In a fashion landscape straying from a dominant silhouette, opportunity and uncertainty abounds as to what might fill the void.
It was bound to happen one day, right? Nothing burns at its brightest forever, not even supernovas. And if its dominant run is merely falling back to the front of the fashion pack, then it was still one hell of a run. Just think of where our industry would be without Ugg having set a furious pace during the past decade, especially when the Great Recession kicked in, and its effects have continued to linger. Ugg has been the brand thousands of retailers have banked on season after season, year after year; the “slam dunk” that actually verified. For many retailers, it was the difference-maker for staying in business. At full-price—and a premium price, to boot—Ugg has been a cash cow the likes of which some would say was never seen before because the brand appealed to such a broad audience. An A-list fashion staple that seamlessly crossed over to the masses, spanning Millennials to Boomers, Ugg has been a fashion phenomenon born out of its utilitarian attributes of comfort, versatility and ease of wear. Not to mention the silhouette’s illusion of slimming women’s legs. It was the perfect storm—in a good way.
Depending on which side of the fence you sit, the idea of Ugg becoming a staple rather than the tip of the fashion spear could be a tremendous opportunity (for competing brands and those retailers who don’t carry Ugg) or a source of financial fret (what, if anything, might fill the sales vacuum?). Selling at $150 a pair on average, one Ugg sale can equal potentially three sales of other styles. That alone could require an unrealistic increase in customer traffic. One respected retailer in the Northeast reports that Ugg sales until this fall had been humming along at 40 to 50 pairs a day, but the jury is still out for this season. A warm October hasn’t helped matters. His fear is that Ugg sales might not be as numerous in the months to come. “It’s tough. It’s a huge chunk of business to try and account for,” he laments. His advice to fellow retailers: Get creative. And that may require looking beyond shoes to help drive sales. “Our overall numbers are still up, largely because of clothing,” he states. “We have had some really hot jackets this fall.”
Beyond the stark reality of lost dollars, there’s also the question of whether a brand or a look can become as ubiquitous and massive in the age of social media. Trends now come at a dizzying pace, some going viral in days and getting quickly played as the next Internet sensation zooms into the fashion sphere. The patience to nurture and invest heavily in the latest must-have can be risky. Like a game of musical chairs, no one wants to be left holding the inventory.
A pessimist would say there will never be another Ugg-like phenomenon. The optimist would say, at the bare minimum, people aren’t going to go barefoot, so the potential always exists. In the meantime, some of the freed-up open-to-buy dollars are allowing retailers to test new brands and looks. One of the best ways to find the “next big thing” is to give new things a shot. If history is any indicator, something big will eventually come along. And it’ll likely be fueled by Hollywood celebrities, rock stars and athletes, just like Ugg, Dr. Martens and Nike were.
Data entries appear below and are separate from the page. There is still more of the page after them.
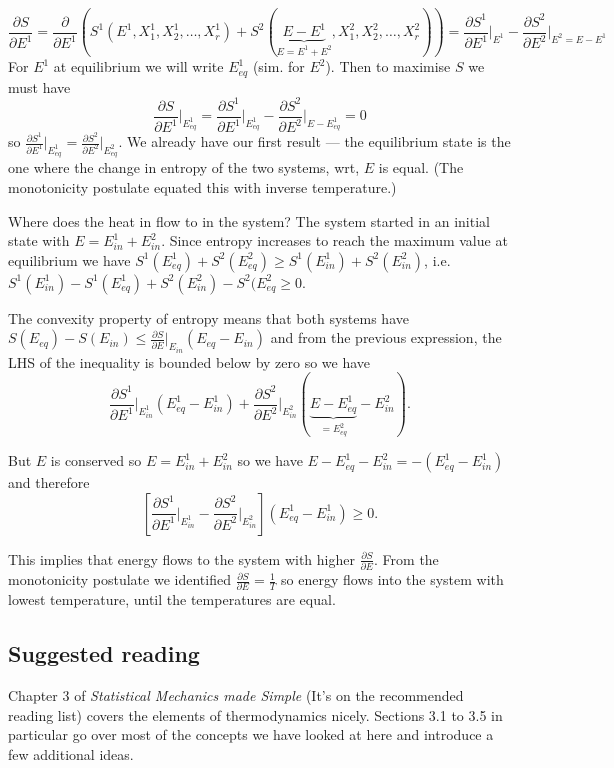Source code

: \documentclass{article}
\begin{document}
$$\frac{\partial S}{\partial E^1} = \frac{\partial}{\partial E^1}\left(S^1(E^1,X_1^1,X_2^1,\ldots,X_r^1) + S^2(\underbrace{E-E^1}_{E=E^1+E^2},X_1^2,X_2^2,\ldots,X_r^2) \right) = \frac{\partial S^1}{\partial E^1}\bigg\vert_{E^1} -  \frac{\partial S^2}{\partial E^2}\bigg\vert_{E^2=E-E^1}$$
For $E^1$ at equilibrium we will write $E^1_{eq}$ (sim. for $E^2$). Then to maximise $S$ we must have
$$\frac{\partial S}{\partial E^1}\bigg\vert_{E^1_{eq}} = \frac{\partial S^1}{\partial E^1}\bigg\vert_{E^1_{eq}} - \frac{\partial S^2}{\partial E^2}\bigg\vert_{E-E^1_{eq}}=0$$
so $\frac{\partial S^1}{\partial E^1}\vert_{E^1_{eq}} = \frac{\partial S^2}{\partial E^2}\vert_{E_{eq}^2}$. We already have our first result --- the equilibrium state is the one where the change in entropy of the two systems, wrt, $E$ is equal. (The  monotonicity postulate equated this with inverse temperature.)

Where does the heat in flow to in the system? The system started in an initial state with $E = E^1_{in}+E^2_{in}$. Since entropy increases to reach the maximum  value at equilibrium we have $S^1(E^1_{eq}) + S^2(E^2_{eq}) \geq S^1(E^1_{in}) + S^2(E^2_{in})$, i.e. $ S^1(E^1_{in}) - S^1(E^1_{eq})  +  S^2(E^2_{in}) - S^2(E^2_{eq}\geq 0$.

The convexity property of entropy means that both systems have $S(E_{eq})-S(E_{in})\leq \frac{\partial S}{\partial E}\vert_{E_{in}}(E_{eq}-E_{in})$ and from the previous expression, the LHS of the inequality is bounded below by zero so we have
$$\frac{\partial S^1}{\partial E^1}\bigg\vert_{E^1_{in}}(E_{eq}^1-E_{in}^1) + \frac{\partial S^2}{\partial E^2}\bigg\vert_{E^2_{in}}(\underbrace{E-E_{eq}^1}_{=E^2_{eq}}-E_{in}^2).$$

But $E$ is conserved so $E=E^1_{in}+E^2_{in}$ so we have $E-E^1_{eq}-E^2_{in} = -(E^1_{eq}-E^1_{in})$ and therefore
$$\left[\frac{\partial S^1}{\partial E^1}\bigg\vert_{E^1_{in}} - \frac{\partial S^2}{\partial E^2}\bigg\vert_{E^2_{in}}\right]\left(E^1_{eq}-E^1_{in}\right)\geq 0.$$

This implies that energy flows to the  system with higher $\frac{\partial S}{\partial E}$. From the monotonicity postulate we identified  $\frac{\partial S}{\partial E}= \frac{1}{T}$ so energy flows into the system with lowest temperature, until the temperatures are equal.

\subsection*{Suggested reading}
Chapter 3 of \emph{Statistical Mechanics made Simple} (It's on the recommended reading list) covers the elements of thermodynamics nicely. Sections 3.1 to 3.5 in particular go over most of the concepts we have looked at here and introduce a few additional ideas.
\end{document}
As big as Ugg has become, plenty of room for growth still exists for the brand. Just look at Nike as a blueprint for how a lifestyle brand can evolve from its original “Moon Shoe” jogger into a world superpower that, according to its latest internal projections, aims for its portfolio of brands to hit $36 billion annually by 2017. As Nike President and CEO Mark Parker stated: “Nike, Inc. is designed to win.” He cites the company’s strong management team, commitment to creating innovative products, delivering exciting retail experiences and improving its supply chain as the pillars that will support that epic growth. Parker didn’t allude to some secret sauce or magic spell. He cited the blocking and tackling basics that build a brand.
Based on that premise, Deckers Outdoor and its Ugg brand are just getting started. So might countless other brands. The market, as always, remains wide open.